* [WORK ITEM]: Down to the final line, print the records below exactly and without pictures.
DATA FOR ANALYSIS Block Start
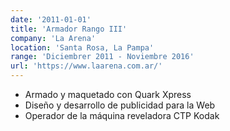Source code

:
 ```yaml
---
date: '2011-01-01'
title: 'Armador Rango III'
company: 'La Arena'
location: 'Santa Rosa, La Pampa'
range: 'Diciembrer 2011 - Noviembre 2016'
url: 'https://www.laarena.com.ar/'
---
```


- Armado y maquetado con Quark Xpress
- Diseño y desarrollo de publicidad para la Web
- Operador de la máquina reveladora CTP Kodak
DATA FOR ANALYSIS Block End
* [RESPONSE TO THIS EXERCISE]:
Source code

:
 ```yaml
---
date: '2011-01-01'
title: 'Armador Rango III'
company: 'La Arena'
location: 'Santa Rosa, La Pampa'
range: 'Diciembrer 2011 - Noviembre 2016'
url: 'https://www.laarena.com.ar/'
---
```


- Armado y maquetado con Quark Xpress
- Diseño y desarrollo de publicidad para la Web
- Operador de la máquina reveladora CTP Kodak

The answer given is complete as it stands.